Problem requirements :: Using the data below, copy out all lines with the word "belongs".
════════
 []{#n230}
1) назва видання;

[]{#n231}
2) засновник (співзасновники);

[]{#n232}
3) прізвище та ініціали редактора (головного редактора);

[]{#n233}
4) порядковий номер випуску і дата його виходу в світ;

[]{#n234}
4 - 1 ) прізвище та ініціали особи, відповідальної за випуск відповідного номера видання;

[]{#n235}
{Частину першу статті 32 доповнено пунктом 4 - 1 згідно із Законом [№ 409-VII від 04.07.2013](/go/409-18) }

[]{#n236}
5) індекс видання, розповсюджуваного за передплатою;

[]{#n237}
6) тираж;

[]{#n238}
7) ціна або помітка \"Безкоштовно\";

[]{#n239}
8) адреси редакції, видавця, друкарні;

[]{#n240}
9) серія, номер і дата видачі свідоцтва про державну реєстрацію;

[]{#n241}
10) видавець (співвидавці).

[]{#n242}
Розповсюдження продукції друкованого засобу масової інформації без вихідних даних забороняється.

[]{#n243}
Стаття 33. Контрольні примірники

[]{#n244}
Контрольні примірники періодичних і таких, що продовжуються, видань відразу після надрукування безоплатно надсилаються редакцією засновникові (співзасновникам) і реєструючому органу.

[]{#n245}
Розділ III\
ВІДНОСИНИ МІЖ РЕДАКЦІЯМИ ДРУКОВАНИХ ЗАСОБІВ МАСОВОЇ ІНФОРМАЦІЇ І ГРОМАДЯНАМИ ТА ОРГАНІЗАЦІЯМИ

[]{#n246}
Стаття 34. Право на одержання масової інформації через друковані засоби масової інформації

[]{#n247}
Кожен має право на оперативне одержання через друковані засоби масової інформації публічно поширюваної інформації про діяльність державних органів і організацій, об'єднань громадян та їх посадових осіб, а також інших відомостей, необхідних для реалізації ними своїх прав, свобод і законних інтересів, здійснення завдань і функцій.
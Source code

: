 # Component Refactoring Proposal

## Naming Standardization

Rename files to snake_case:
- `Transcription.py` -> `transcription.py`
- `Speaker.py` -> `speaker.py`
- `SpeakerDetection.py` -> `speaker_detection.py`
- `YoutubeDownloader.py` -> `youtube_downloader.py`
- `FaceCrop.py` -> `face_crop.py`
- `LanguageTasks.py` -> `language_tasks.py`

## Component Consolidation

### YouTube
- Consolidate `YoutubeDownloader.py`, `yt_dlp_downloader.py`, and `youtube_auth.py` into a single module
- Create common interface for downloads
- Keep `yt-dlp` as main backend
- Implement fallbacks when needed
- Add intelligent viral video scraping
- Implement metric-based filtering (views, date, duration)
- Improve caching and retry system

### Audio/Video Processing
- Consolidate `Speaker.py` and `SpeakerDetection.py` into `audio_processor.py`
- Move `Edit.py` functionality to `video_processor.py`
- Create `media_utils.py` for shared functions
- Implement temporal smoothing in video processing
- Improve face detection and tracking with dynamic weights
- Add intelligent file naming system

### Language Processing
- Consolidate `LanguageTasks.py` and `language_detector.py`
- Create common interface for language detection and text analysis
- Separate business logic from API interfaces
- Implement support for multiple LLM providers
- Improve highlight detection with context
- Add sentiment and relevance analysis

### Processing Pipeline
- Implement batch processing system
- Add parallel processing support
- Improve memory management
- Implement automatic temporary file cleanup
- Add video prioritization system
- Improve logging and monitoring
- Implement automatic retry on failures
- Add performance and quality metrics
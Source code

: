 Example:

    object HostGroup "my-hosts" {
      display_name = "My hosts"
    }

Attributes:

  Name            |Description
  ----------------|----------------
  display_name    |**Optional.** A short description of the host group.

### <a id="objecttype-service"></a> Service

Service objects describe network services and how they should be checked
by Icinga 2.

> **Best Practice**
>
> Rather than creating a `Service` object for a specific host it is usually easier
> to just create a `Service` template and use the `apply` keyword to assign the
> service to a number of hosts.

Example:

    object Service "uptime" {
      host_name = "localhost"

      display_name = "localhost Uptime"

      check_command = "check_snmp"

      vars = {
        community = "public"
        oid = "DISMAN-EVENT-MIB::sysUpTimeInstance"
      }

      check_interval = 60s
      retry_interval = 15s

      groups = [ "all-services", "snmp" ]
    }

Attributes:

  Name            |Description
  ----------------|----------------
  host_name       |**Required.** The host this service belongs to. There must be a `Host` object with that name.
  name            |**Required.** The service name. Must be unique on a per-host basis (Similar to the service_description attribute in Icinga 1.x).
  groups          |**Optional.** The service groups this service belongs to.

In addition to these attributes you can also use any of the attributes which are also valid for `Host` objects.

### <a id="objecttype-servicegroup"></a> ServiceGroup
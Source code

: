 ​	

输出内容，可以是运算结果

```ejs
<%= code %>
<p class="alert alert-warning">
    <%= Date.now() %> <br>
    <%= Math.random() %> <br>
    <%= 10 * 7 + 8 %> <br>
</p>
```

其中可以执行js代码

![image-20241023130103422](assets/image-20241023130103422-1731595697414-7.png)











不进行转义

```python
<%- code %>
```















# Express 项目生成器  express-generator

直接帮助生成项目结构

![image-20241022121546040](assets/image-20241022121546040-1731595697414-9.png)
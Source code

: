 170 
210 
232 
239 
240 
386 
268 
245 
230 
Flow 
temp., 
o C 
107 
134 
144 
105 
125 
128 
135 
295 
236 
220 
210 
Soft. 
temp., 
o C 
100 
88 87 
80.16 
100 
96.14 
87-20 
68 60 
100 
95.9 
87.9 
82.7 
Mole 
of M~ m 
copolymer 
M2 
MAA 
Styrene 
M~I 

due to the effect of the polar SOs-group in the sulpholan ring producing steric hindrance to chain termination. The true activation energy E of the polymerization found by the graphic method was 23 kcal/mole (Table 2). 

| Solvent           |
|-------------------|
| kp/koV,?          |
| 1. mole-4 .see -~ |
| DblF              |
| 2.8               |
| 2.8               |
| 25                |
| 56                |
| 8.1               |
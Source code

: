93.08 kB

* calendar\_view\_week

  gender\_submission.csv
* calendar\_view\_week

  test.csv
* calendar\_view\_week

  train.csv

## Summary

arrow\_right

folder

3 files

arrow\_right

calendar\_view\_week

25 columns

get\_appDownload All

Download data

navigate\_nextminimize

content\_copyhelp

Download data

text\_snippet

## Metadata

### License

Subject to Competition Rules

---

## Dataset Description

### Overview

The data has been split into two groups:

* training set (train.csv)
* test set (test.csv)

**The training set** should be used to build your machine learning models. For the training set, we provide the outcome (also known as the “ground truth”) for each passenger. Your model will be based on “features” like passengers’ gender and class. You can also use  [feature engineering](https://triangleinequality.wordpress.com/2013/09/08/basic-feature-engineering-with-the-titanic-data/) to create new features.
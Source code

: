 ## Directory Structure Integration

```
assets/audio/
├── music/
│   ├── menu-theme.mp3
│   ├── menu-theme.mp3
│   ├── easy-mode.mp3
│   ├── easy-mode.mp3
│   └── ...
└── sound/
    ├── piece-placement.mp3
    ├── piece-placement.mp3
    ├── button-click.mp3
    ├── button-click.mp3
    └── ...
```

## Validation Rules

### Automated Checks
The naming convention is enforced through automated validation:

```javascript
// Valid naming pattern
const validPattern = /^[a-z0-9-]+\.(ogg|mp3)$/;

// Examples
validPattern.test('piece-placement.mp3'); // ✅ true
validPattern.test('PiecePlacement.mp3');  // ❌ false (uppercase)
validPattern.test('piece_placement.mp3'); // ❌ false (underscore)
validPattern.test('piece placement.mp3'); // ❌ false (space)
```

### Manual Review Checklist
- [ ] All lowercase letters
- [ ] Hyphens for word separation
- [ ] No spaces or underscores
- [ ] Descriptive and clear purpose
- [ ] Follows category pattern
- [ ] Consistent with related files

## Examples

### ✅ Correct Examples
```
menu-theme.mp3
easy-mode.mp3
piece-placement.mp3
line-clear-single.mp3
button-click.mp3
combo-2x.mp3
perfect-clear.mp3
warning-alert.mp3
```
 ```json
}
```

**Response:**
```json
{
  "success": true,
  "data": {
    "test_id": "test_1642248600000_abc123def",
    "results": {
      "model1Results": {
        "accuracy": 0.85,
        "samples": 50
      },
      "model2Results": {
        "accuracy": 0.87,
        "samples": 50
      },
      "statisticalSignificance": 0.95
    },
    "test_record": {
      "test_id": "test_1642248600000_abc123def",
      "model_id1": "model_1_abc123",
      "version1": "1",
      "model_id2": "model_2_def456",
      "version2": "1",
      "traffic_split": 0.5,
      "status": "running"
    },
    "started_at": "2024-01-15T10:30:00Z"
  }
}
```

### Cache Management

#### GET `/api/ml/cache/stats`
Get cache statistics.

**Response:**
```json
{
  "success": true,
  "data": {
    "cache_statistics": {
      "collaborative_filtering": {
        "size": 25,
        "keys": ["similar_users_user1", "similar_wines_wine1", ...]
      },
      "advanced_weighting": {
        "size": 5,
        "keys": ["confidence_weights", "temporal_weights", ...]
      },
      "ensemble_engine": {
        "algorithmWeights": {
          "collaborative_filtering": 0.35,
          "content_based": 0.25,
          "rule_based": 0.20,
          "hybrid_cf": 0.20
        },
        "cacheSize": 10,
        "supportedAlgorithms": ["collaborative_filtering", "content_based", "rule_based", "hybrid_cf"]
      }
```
════════
Solution to this task ::
  host_name       |**Required.** The host this service belongs to. There must be a `Host` object with that name.
  groups          |**Optional.** The service groups this service belongs to.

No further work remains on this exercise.